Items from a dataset

***

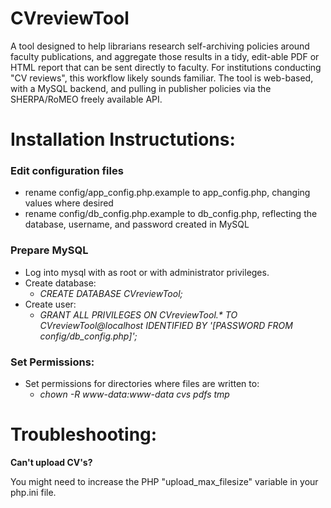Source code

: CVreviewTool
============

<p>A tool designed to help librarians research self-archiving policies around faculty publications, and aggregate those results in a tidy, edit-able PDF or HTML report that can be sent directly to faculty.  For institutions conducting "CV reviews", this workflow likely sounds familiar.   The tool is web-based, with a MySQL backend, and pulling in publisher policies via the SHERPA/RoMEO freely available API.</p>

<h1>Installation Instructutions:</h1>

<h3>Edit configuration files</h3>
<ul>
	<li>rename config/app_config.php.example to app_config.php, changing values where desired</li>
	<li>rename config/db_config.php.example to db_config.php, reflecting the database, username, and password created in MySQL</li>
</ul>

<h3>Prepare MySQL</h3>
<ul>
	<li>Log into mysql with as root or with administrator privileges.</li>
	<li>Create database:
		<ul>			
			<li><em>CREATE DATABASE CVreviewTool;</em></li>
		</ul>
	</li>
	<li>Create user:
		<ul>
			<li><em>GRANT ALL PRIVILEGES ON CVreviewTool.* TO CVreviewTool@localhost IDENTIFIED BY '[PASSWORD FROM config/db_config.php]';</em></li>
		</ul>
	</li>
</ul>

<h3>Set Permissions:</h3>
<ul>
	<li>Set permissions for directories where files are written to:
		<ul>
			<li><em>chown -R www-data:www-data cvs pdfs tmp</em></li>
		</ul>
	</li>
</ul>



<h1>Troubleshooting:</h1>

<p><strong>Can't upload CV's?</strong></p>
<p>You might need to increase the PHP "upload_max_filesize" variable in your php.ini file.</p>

***

ACTIVITY:
Check each line in the records above for the word "rename". Return those that have it.

OUTPUT OF THE TASK:
	<li>rename config/app_config.php.example to app_config.php, changing values where desired</li>
	<li>rename config/db_config.php.example to db_config.php, reflecting the database, username, and password created in MySQL</li>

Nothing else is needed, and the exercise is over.